Стерн, по-нашему Штерн, родом с Украины, председатель Общества по сохранению в Нью-Йорке Концертного зала имени Карнеги, был готов поддержать наш с женой замысел увековечить память двух русских: Чайковского и Столешникова. Русский композитор открывал Карнеги Холл, это Стерну, разумеется, было известно. Не знал он, что и построен по проекту русского, а не знал, потому что имя архитектора скрывалось. Признать в своё время авторство Столешникова мешало его прошлое: бывший террорист, бежавший из России от суда, архитектором стал в эмиграции. Чайковский приехал в Нью-Йорк дирижировать на открытии первого в Нью-Йорке концертного зала и узнал, что в строительстве участвовал его соотечественник, познакомились и поговорили учивший музыке царских детей и замышлявший цареубийство.
Кончина смелого скрипача лишила нас с женой поддержки, а проявил он невероятную благожелательность. Мы с ним распрощались, разошлись, и вдруг, обернувшись, Стерн произносит: «Желаю удачи». Его памяти посвятили мы с женой книжку о вкладе русских в американскую культуру[72].

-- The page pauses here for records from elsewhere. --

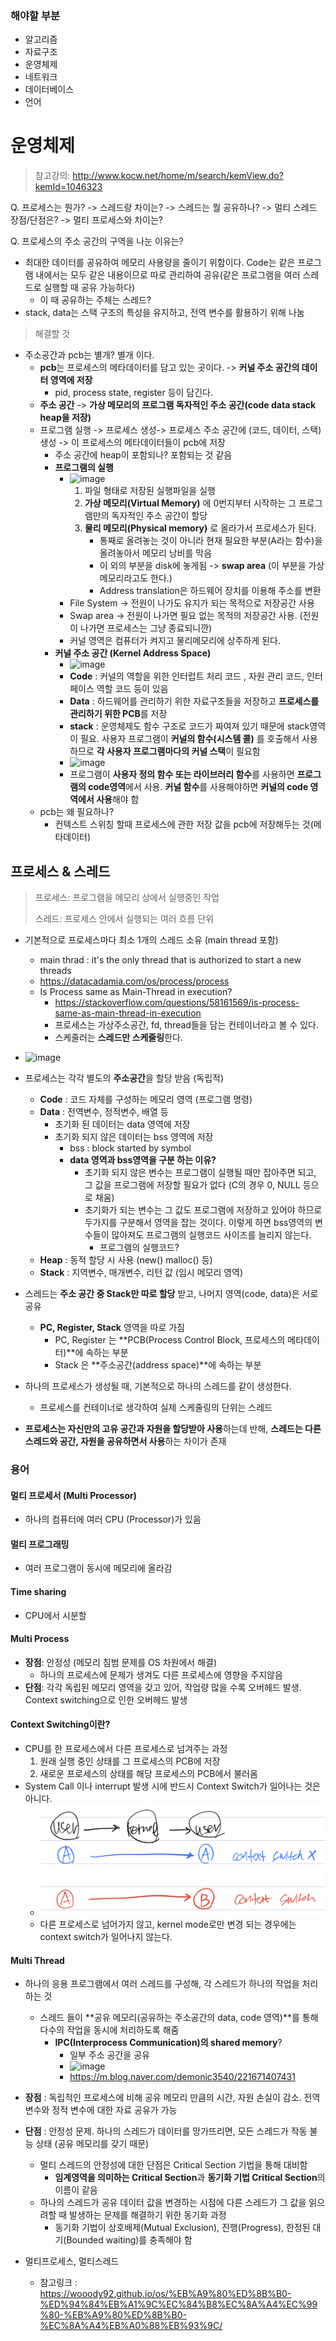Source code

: ### 해야할 부분

- 알고리즘
- 자료구조
- 운영체제
- 네트워크
- 데이터베이스
- 언어



# 운영체제

>  참고강의: http://www.kocw.net/home/m/search/kemView.do?kemId=1046323



Q. 프로세스는 뭔가? -> 스레드랑 차이는? -> 스레드는 뭘 공유하나? -> 멀티 스레드 장점/단점은? -> 멀티 프로세스와 차이는?

Q. 프로세스의 주소 공간의 구역을 나눈 이유는?

- 최대한 데이터를 공유하여 메모리 사용량을 줄이기 위함이다. Code는 같은 프로그램 내에서는 모두 같은 내용이므로 따로 관리하여 공유(같은 프로그램을 여러 스레드로 실행할 때 공유 가능하다)
  - 이 때 공유하는 주체는 스레드?
- stack, data는 스택 구조의 특성을 유지하고, 전역 변수를 활용하기 위해 나눔



> 해결할 것

- 주소공간과 pcb는 별개? 별개 이다.
  - **pcb**는 프로세스의 메타데이터를 담고 있는 곳이다. -> **커널 주소 공간의 데이터 영역에 저장**
    - pid, process state, register 등이 담긴다.
  - **주소 공간** -> **가상 메모리의 프로그램 독자적인 주소 공간(code data stack heap을 저장)**
  - 프로그램 실행 -> 프로세스 생성-> 프로세스 주소 공간에 (코드, 데이터, 스택) 생성 -> 이 프로세스의 메타데이터들이 pcb에 저장
    - 주소 공간에 heap이 포함되나? 포함되는 것 같음
    - **프로그램의 실행**
      - ![image](https://user-images.githubusercontent.com/17029796/135716552-b0be9d02-4655-4421-899a-112c6d7bcbd4.png)
        1. 파일 형태로 저장된 실행파일을 실행
        2. **가상 메모리(Virtual Memory)** 에 0번지부터 시작하는 그 프로그램만의 독자적인 주소 공간이 할당
        3. **물리 메모리(Physical memory)** 로 올라가서 프로세스가 된다.
           - 통째로 올려놓는 것이 아니라 현재 필요한 부분(A라는 함수)을 올려놓아서 메모리 낭비를 막음
           - 이 외의 부분을 disk에 놓게됨 -> **swap area** (이 부분을 가상메모리라고도 한다.)
           - Address translation은 하드웨어 장치를 이용해 주소를 변환
      - File System -> 전원이 나가도 유지가 되는 목적으로 저장공간 사용
      - Swap area -> 전원이 나가면 필요 없는 목적의 저장공간 사용. (전원이 나가면 프로세스는 그냥 종료되니깐)
      - 커널 영역은 컴퓨터가 켜지고 물리메모리에 상주하게 된다.
    - **커널 주소 공간 (Kernel Address Space)**
      - ![image](https://user-images.githubusercontent.com/17029796/135716564-99a84e18-1177-46ad-abbc-a8fdcbba82ff.png)
      - **Code** : 커널의 역할을 위한 인터럽트 처리 코드 , 자원 관리 코드, 인터페이스 역할 코드 등이 있음
      - **Data** : 하드웨어를 관리하기 위한 자료구조들을 저장하고 **프로세스를 관리하기 위한 PCB**를 저장
      - **stack** : 운영체제도 함수 구조로 코드가 짜여져 있기 때문에 stack영역이 필요. 사용자 프로그램이 **커널의 함수(시스템 콜)** 를 호출해서 사용하므로 **각 사용자 프로그램마다의 커널 스택**이 필요함
      - ![image](https://user-images.githubusercontent.com/17029796/135716571-903fced9-ef27-4398-b155-2ad8d668c16f.png)
      - 프로그램이 **사용자 정의 함수 또는 라이브러리 함수**를 사용하면 **프로그램의 code영역**에서 사용. **커널 함수**를 사용해야하면 **커널의 code 영역에서 사용**해야 함
  - pcb는 왜 필요하나?
    - 컨텍스트 스위칭 할때 프로세스에 관한 저장 값을 pcb에 저장해두는 것(메타데이터)





## 프로세스 & 스레드

> 프로세스: 프로그램을 메모리 상에서 실행중인 작업
>
> 스레드: 프로세스 안에서 실행되는 여러 흐름 단위

- 기본적으로 프로세스마다 최소 1개의 스레드 소유 (main thread 포함)
  - main thrad : it's the only thread that is authorized to start a new threads
  - https://datacadamia.com/os/process/process
  - Is Process same as Main-Thread in execution?
    - https://stackoverflow.com/questions/58161569/is-process-same-as-main-thread-in-execution
    - 프로세스는 가상주소공간, fd, thread들을 담는 컨테이너라고 볼 수 있다.
    - 스케줄러는 **스레드만 스케줄링**한다.
- ![image](https://user-images.githubusercontent.com/17029796/135716540-894e19a3-7b77-4424-91db-26ec6aa1f3be.png)

- 프로세스는 각각 별도의 **주소공간**을 할당 받음 (독립적)
  - **Code** : 코드 자체를 구성하는 메모리 영역 (프로그램 명령)
  - **Data** : 전역변수, 정적변수, 배열 등
    - 초기화 된 데이터는 data 영역에 저장
    - 초기화 되지 않은 데이터는 bss 영역에 저장
      - bss : block started by symbol
      - **data 영역과 bss영역을 구분 하는 이유?**
        - 초기화 되지 않은 변수는 프로그램이 실행될 때만 잡아주면 되고, 그 값을 프로그램에 저장할 필요가 없다 (C의 경우 0, NULL 등으로 채움)
        - 초기화가 되는 변수는 그 값도 프로그램에 저장하고 있어야 하므로 두가지를 구분해서 영역을 잡는 것이다. 이렇게 하면 bss영역의 변수들이 많아져도 프로그램의 실행코드 사이즈를 늘리지 않는다.
          - 프로그램의 실행코드?
  - **Heap** : 동적 할당 시 사용 (new() malloc() 등)
  - **Stack** : 지역변수, 매개변수, 리턴 값 (임시 메모리 영역)



- 스레드는 **주소 공간 중 Stack만 따로 할당** 받고, 나머지 영역(code, data)은 서로 공유
  - **PC, Register, Stack** 영역을 따로 가짐
    - PC, Register 는 **PCB(Process Control Block, 프로세스의 메타데이터)**에 속하는 부분
    - Stack 은 **주소공간(address space)**에 속하는 부분



- 하나의 프로세스가 생성될 때, 기본적으로 하나의 스레드를 같이 생성한다.
  - 프로세스를 컨테이너로 생각하여 실제 스케줄링의 단위는 스레드



- **프로세스는 자신만의 고유 공간과 자원을 할당받아 사용**하는데 반해, **스레드는 다른 스레드와 공간, 자원을 공유하면서 사용**하는 차이가 존재



### 용어

#### 멀티 프로세서 (Multi Processor)

- 하나의 컴퓨터에 여러 CPU (Processor)가 있음

#### 멀티 프로그래밍

- 여러 프로그램이 동시에 메모리에 올라감

#### Time sharing

- CPU에서 시분할

#### Multi Process

- **장점**: 안정성 (메모리 침범 문제를 OS 차원에서 해결)
  - 하나의 프로세스에 문제가 생겨도 다른 프로세스에 영향을 주지않음
- **단점**: 각각 독립된 메모리 영역을 갖고 있어, 작업량 많을 수록 오버헤드 발생. Context switching으로 인한 오버헤드 발생

#### Context Switching이란?

- CPU를 한 프로세스에서 다른 프로세스로 넘겨주는 과정
  1. 원래 실행 중인 상태를 그 프로세스의 PCB에 저장
  2. 새로운 프로세스의 상태를 해당 프로세스의 PCB에서 불러옴
- System Call 이나 interrupt 발생 시에 반드시 Context Switch가 일어나는 것은 아니다.
  - ![IMG_DFEA5B248F6D-1](https://github.com/DooooH/CS-Study/blob/main/image/IMG_DFEA5B248F6D-1.jpeg?raw=true)
  - 다른 프로세스로 넘어가지 않고, kernel mode로만 변경 되는 경우에는 context switch가 일어나지 않는다.

#### Multi Thread

- 하나의 응용 프로그램에서 여러 스레드를 구성해, 각 스레드가 하나의 작업을 처리하는 것
  - 스레드 들이 **공유 메모리(공유하는 주소공간의 data, code 영역)**를 통해 다수의 작업을 동시에 처리하도록 해줌
    * **IPC(Interprocess Communication)의 shared memory**?
      * 일부 주소 공간을 공유
      * ![image](https://user-images.githubusercontent.com/17029796/135716586-f03026d9-226a-46c0-8513-5d6cdd1749c7.png)
      * https://m.blog.naver.com/demonic3540/221671407431
- **장점** : 독립적인 프로세스에 비해 공유 메모리 만큼의 시간, 자원 손실이 감소. 전역 변수와 정적 변수에 대한 자료 공유가 가능
- **단점** : 안정성 문제. 하나의 스레드가 데이터를 망가뜨리면, 모든 스레드가 작동 불능 상태 (공유 메모리를 갖기 때문)
  - 멀티 스레드의 안정성에 대한 단점은 Critical Section 기법을 통해 대비함
    - **임계영역을 의미하는 Critical Section**과 **동기화 기법 Critical Section**의 이름이 같음
  - 하나의 스레드가 공유 데이터 값을 변경하는 시점에 다른 스레드가 그 값을 읽으려할 때 발생하는 문제를 해결하기 위한 동기화 과정
    - 동기화 기법이 상호배제(Mutual Exclusion), 진행(Progress), 한정된 대기(Bounded waiting)를 충족해야 함

- 멀티프로세스, 멀티스레드
  - 참고링크 : https://wooody92.github.io/os/%EB%A9%80%ED%8B%B0-%ED%94%84%EB%A1%9C%EC%84%B8%EC%8A%A4%EC%99%80-%EB%A9%80%ED%8B%B0-%EC%8A%A4%EB%A0%88%EB%93%9C/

Слышал я в Адельфи и другого оратора. С публичной лекцией выступил друг Хольцмана, Шимон Перес, в ту пору Министр иностранных дел Израиля. «Если бы, – сказал он, обозначая условие выживания его страны, – палестинцам помогали арабы, как нам помогают евреи всего мира, у них давно было бы свое государство». Ту же мысль высказала третья жена Хемингуэя Марта Гельхорн, военная журналистка, ей посвящен роман «По ком звонит колокол». Смысл ею сказанного: возникновение Израиля заставит арабов объединиться. Журналистка всё же не учла: нет у арабов, в отличие от евреев, религиозного единства, заветы своего Пророка арабы понимают по-разному до взаимной непримиримости.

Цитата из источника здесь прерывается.